Philip responds immediately but then he turns to Nathanael and summons him.
It is in fact, Jesus (through Philip), who calls Nathanael to come and follow him too.
But Nathanael isn’t buying when Philip tells him about Jesus of Nazareth.
Nathanael’s doubt is evident as he says; ‘Can anything good come out of Nazareth?
But, like with Samuel’s case, Nathanael eventually answers the call.

Two very clear obstacles to God’s calling of people are shown in theses stories.
The first one in the story with Samuel tells us that he seems to doubt himself.
He does not have a high enough opinion of his own value to serve God at the time.
He never dreams that God would be calling him since he is only the apprentice.
He assumes that Eli, the old master, would be the only one God would speak to.
Samuel sells himself short in thinking that he is not worthy for God to use him.
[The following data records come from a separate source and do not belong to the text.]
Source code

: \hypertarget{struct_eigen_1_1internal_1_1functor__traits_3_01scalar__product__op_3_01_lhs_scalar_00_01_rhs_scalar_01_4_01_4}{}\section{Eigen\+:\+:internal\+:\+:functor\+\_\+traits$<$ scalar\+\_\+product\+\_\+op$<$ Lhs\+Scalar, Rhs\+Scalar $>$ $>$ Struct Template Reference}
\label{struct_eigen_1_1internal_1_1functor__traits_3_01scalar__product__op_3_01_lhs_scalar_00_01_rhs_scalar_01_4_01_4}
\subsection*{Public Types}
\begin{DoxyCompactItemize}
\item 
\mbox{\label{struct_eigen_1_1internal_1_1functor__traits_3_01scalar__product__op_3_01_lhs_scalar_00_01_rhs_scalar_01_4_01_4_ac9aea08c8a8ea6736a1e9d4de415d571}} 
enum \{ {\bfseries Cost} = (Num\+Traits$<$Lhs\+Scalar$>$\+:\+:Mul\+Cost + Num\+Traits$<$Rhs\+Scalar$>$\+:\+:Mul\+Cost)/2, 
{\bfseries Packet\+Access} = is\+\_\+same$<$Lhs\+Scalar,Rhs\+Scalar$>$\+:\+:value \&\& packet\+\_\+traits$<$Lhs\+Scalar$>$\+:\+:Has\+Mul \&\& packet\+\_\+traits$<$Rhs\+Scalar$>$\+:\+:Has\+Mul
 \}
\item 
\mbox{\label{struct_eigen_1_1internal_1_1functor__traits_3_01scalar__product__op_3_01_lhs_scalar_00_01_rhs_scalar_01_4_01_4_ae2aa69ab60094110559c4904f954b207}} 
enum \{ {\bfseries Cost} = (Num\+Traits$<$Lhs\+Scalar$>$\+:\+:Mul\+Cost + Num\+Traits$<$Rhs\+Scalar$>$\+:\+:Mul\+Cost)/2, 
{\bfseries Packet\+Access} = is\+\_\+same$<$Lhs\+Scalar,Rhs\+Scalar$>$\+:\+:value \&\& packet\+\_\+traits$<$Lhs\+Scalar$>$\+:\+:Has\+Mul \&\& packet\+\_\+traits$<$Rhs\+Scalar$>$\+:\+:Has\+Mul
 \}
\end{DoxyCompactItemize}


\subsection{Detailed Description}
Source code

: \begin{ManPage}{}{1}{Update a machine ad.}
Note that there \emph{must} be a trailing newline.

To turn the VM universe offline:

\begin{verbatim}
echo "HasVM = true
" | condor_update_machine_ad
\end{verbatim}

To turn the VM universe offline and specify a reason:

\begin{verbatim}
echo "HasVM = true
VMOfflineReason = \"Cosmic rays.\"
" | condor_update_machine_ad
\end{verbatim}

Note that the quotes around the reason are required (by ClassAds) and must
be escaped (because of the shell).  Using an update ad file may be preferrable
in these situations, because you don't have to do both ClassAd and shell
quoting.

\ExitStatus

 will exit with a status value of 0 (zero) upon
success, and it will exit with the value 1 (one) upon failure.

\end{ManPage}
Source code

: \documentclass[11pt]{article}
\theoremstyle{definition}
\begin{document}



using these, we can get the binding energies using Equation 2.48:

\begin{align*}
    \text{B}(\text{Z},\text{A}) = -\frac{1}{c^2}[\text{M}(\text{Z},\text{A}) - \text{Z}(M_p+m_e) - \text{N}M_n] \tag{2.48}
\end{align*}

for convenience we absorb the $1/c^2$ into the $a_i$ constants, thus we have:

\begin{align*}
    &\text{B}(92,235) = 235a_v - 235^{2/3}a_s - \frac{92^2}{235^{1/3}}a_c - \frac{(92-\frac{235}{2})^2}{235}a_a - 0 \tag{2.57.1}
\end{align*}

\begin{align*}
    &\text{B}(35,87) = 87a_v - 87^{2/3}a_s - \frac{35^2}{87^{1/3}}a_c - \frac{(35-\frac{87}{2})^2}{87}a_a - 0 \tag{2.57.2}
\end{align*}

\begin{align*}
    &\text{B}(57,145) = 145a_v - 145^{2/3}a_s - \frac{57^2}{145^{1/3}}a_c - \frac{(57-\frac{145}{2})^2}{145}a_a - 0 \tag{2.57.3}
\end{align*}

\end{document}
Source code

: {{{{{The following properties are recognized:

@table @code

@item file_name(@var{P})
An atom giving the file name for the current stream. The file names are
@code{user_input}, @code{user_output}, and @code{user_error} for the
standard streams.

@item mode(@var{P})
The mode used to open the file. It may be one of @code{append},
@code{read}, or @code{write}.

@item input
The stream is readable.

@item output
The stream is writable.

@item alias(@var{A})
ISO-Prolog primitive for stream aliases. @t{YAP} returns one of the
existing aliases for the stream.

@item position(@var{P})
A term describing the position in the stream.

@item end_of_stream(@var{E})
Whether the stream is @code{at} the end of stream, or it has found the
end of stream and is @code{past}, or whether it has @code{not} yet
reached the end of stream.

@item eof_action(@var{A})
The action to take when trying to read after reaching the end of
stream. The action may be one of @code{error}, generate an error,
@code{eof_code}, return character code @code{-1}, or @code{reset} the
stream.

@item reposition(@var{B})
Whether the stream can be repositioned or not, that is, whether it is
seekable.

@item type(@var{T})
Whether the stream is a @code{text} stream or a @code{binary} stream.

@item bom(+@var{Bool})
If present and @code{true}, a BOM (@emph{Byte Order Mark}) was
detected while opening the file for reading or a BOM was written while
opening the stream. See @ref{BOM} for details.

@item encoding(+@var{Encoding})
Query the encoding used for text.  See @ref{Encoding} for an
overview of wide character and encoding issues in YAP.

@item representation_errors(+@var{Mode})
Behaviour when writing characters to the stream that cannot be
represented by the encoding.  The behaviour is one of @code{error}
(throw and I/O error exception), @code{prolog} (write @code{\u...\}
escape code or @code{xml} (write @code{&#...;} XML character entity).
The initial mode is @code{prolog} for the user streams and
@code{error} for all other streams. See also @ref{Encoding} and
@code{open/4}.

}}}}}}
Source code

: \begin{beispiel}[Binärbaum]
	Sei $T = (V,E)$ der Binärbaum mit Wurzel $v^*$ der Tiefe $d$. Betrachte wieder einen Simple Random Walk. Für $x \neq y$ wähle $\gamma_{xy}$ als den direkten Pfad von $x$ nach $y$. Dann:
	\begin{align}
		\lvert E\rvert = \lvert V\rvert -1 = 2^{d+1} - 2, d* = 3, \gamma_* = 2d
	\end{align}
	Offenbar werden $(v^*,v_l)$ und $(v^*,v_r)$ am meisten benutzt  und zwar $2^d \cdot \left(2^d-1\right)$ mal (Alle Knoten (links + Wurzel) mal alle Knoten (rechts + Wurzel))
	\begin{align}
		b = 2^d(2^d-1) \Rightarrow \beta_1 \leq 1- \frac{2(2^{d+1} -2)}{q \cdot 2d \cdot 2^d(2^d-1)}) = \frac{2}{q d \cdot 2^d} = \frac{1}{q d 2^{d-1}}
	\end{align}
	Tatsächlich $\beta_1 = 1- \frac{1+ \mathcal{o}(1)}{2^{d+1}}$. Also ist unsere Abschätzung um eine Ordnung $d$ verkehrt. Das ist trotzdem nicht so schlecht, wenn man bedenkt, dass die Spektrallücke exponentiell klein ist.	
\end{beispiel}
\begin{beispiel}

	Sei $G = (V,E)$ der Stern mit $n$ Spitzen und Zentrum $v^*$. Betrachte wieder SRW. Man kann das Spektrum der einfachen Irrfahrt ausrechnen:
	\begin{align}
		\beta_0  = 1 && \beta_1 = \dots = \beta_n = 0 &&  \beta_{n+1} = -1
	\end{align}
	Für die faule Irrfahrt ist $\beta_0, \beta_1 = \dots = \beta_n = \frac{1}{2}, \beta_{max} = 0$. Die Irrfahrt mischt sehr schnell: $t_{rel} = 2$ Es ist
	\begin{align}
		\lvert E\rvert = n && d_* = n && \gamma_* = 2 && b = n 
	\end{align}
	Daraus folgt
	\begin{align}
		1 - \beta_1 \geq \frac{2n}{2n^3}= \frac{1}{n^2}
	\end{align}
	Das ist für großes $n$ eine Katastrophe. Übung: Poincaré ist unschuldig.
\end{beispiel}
The second obstacle is put forth in the Gospel story where Nathanael doubts too.
Only in that case, Nathanael doubts God himself and the origins of the messenger.
Nathanael assumes God would not come in the way of a person from lowly Nazareth.
Nathanael thinks that God would only be present in some grand and honorable way.
That God doesn’t use common or even persons of low status to accomplish his will.

However, God surprises Samuel and Nathanael when he does the opposite.
He does the opposite of what they’d assume when he comes to them.
God, in fact, does call upon and use the novice and religiously inexperienced.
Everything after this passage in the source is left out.